_PROBLEM TO WORK ON_. All that is needed is each line of the entries holding the word "但在某些特定区域", copied as it stands.

_SUPPLIED MATERIAL_.
==*==

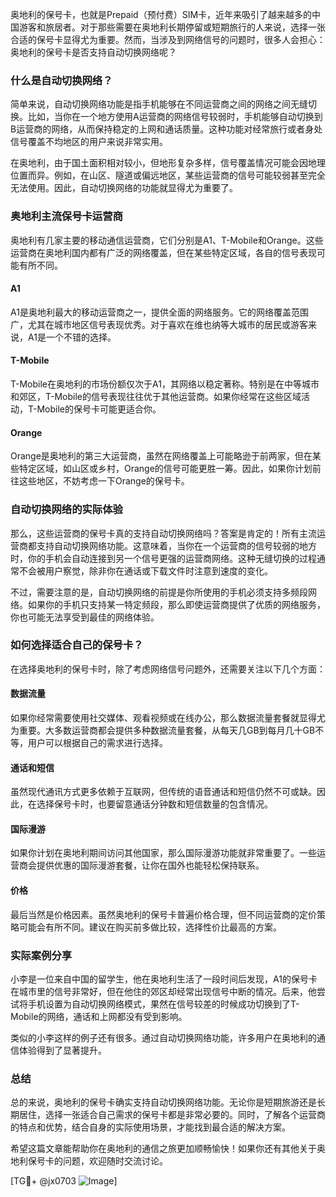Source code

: 奥地利的保号卡，也就是Prepaid（预付费）SIM卡，近年来吸引了越来越多的中国游客和旅居者。对于那些需要在奥地利长期停留或短期旅行的人来说，选择一张合适的保号卡显得尤为重要。然而，当涉及到网络信号的问题时，很多人会担心：奥地利的保号卡是否支持自动切换网络呢？

### 什么是自动切换网络？

简单来说，自动切换网络功能是指手机能够在不同运营商之间的网络之间无缝切换。比如，当你在一个地方使用A运营商的网络信号较弱时，手机能够自动切换到B运营商的网络，从而保持稳定的上网和通话质量。这种功能对经常旅行或者身处信号覆盖不均地区的用户来说非常实用。

在奥地利，由于国土面积相对较小，但地形复杂多样，信号覆盖情况可能会因地理位置而异。例如，在山区、隧道或偏远地区，某些运营商的信号可能较弱甚至完全无法使用。因此，自动切换网络的功能就显得尤为重要了。

### 奥地利主流保号卡运营商

奥地利有几家主要的移动通信运营商，它们分别是A1、T-Mobile和Orange。这些运营商在奥地利国内都有广泛的网络覆盖，但在某些特定区域，各自的信号表现可能有所不同。

#### A1
A1是奥地利最大的移动运营商之一，提供全面的网络服务。它的网络覆盖范围广，尤其在城市地区信号表现优秀。对于喜欢在维也纳等大城市的居民或游客来说，A1是一个不错的选择。

#### T-Mobile
T-Mobile在奥地利的市场份额仅次于A1，其网络以稳定著称。特别是在中等城市和郊区，T-Mobile的信号表现往往优于其他运营商。如果你经常在这些区域活动，T-Mobile的保号卡可能更适合你。

#### Orange
Orange是奥地利的第三大运营商，虽然在网络覆盖上可能略逊于前两家，但在某些特定区域，如山区或乡村，Orange的信号可能更胜一筹。因此，如果你计划前往这些地区，不妨考虑一下Orange的保号卡。

### 自动切换网络的实际体验

那么，这些运营商的保号卡真的支持自动切换网络吗？答案是肯定的！所有主流运营商都支持自动切换网络功能。这意味着，当你在一个运营商的信号较弱的地方时，你的手机会自动连接到另一个信号更强的运营商网络。这种无缝切换的过程通常不会被用户察觉，除非你在通话或下载文件时注意到速度的变化。

不过，需要注意的是，自动切换网络的前提是你所使用的手机必须支持多频段网络。如果你的手机只支持某一特定频段，那么即使运营商提供了优质的网络服务，你也可能无法享受到最佳的网络体验。

### 如何选择适合自己的保号卡？

在选择奥地利的保号卡时，除了考虑网络信号问题外，还需要关注以下几个方面：

#### 数据流量
如果你经常需要使用社交媒体、观看视频或在线办公，那么数据流量套餐就显得尤为重要。大多数运营商都会提供多种数据流量套餐，从每天几GB到每月几十GB不等，用户可以根据自己的需求进行选择。

#### 通话和短信
虽然现代通讯方式更多依赖于互联网，但传统的语音通话和短信仍然不可或缺。因此，在选择保号卡时，也要留意通话分钟数和短信数量的包含情况。

#### 国际漫游
如果你计划在奥地利期间访问其他国家，那么国际漫游功能就非常重要了。一些运营商会提供优惠的国际漫游套餐，让你在国外也能轻松保持联系。

#### 价格
最后当然是价格因素。虽然奥地利的保号卡普遍价格合理，但不同运营商的定价策略可能会有所不同。建议在购买前多做比较，选择性价比最高的方案。

### 实际案例分享

小李是一位来自中国的留学生，他在奥地利生活了一段时间后发现，A1的保号卡在城市里的信号非常好，但在他住的郊区却经常出现信号中断的情况。后来，他尝试将手机设置为自动切换网络模式，果然在信号较差的时候成功切换到了T-Mobile的网络，通话和上网都没有受到影响。

类似的小李这样的例子还有很多。通过自动切换网络功能，许多用户在奥地利的通信体验得到了显著提升。

### 总结

总的来说，奥地利的保号卡确实支持自动切换网络功能。无论你是短期旅游还是长期居住，选择一张适合自己需求的保号卡都是非常必要的。同时，了解各个运营商的特点和优势，结合自身的实际使用场景，才能找到最合适的解决方案。

希望这篇文章能帮助你在奥地利的通信之旅更加顺畅愉快！如果你还有其他关于奥地利保号卡的问题，欢迎随时交流讨论。

[TG💪+ @jx0703 ![Image](https://github.com/user-attachments/assets/dbca1d08-cadb-493c-b0ec-ad6f7a83f270)]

==*==

_WRITTEN ANSWER_.
奥地利有几家主要的移动通信运营商，它们分别是A1、T-Mobile和Orange。这些运营商在奥地利国内都有广泛的网络覆盖，但在某些特定区域，各自的信号表现可能有所不同。
Orange是奥地利的第三大运营商，虽然在网络覆盖上可能略逊于前两家，但在某些特定区域，如山区或乡村，Orange的信号可能更胜一筹。因此，如果你计划前往这些地区，不妨考虑一下Orange的保号卡。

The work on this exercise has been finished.